Sovereign Right to Taxation
Recently, it has been decided to withdraw the ‘Retrospective Taxation Amendment’ in the IT Act enacted by the Government of India in March 2012.
Background:
- It may be noted that in the year 2012, the Income Tax Act was amended retrospectively by the Government of India. This amendment was made in response to a decision given by the Supreme Court. In this judgment, the Supreme Court had held that Vodafone cannot be taxed for transactions done in the year 2007. It is to be noted that Vodafone had bought 67% stake in Hutchison Whampoa company for $ 11 billion, on which the Indian Income Tax Department had demanded ‘tax’.
Meaning of ‘Sovereignty’:
- The law which cannot be stopped or annulled by any other power recognized under the constitution of the country is called the law of sovereign power.
What is the ‘sovereign right of taxation’ in India?
- In India, under the Constitution, the government has been given the right to levy taxes on individuals and organizations, but it has also been clarified that no one has the right to levy or collect taxes except the legal authority.
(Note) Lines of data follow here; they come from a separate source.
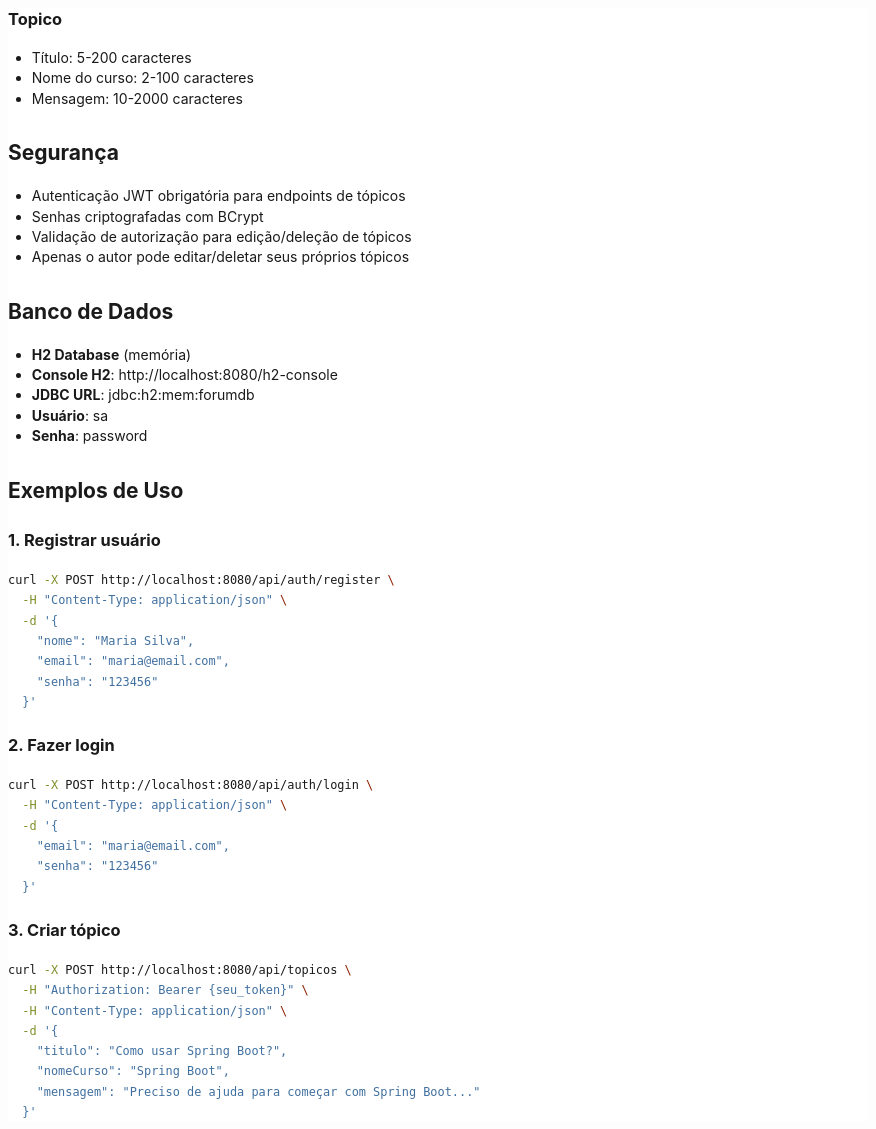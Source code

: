 ### Topico
- Título: 5-200 caracteres
- Nome do curso: 2-100 caracteres
- Mensagem: 10-2000 caracteres

## Segurança

- Autenticação JWT obrigatória para endpoints de tópicos
- Senhas criptografadas com BCrypt
- Validação de autorização para edição/deleção de tópicos
- Apenas o autor pode editar/deletar seus próprios tópicos

## Banco de Dados

- **H2 Database** (memória)
- **Console H2**: http://localhost:8080/h2-console
- **JDBC URL**: jdbc:h2:mem:forumdb
- **Usuário**: sa
- **Senha**: password

## Exemplos de Uso

### 1. Registrar usuário
```bash
curl -X POST http://localhost:8080/api/auth/register \
  -H "Content-Type: application/json" \
  -d '{
    "nome": "Maria Silva",
    "email": "maria@email.com",
    "senha": "123456"
  }'
```

### 2. Fazer login
```bash
curl -X POST http://localhost:8080/api/auth/login \
  -H "Content-Type: application/json" \
  -d '{
    "email": "maria@email.com",
    "senha": "123456"
  }'
```

### 3. Criar tópico
```bash
curl -X POST http://localhost:8080/api/topicos \
  -H "Authorization: Bearer {seu_token}" \
  -H "Content-Type: application/json" \
  -d '{
    "titulo": "Como usar Spring Boot?",
    "nomeCurso": "Spring Boot",
    "mensagem": "Preciso de ajuda para começar com Spring Boot..."
  }'
```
And the basis for any ‘tax’ to be levied must be under a law passed by the legislature or Parliament.
Benefits of canceling the retrospective arrangement:
- Removal of this retrospective arrangement has shown a ‘clear and predictable taxation law’ and concept to companies that can create their assets while doing business in the country.
- The move by the government also provides clarity in terms of ‘dealing’ for companies in all countries where these ‘deals’ are not covered by any ‘tax treaty benefits’.
- For cases prior to the year 2012, companies can retain the profits earned by them, from withdrawal of cases filed in ‘arbitration’ tribunals, and may be adjusted with respect to the tax demand, already paid by them. The ‘tax-amount’ already paid will be refunded.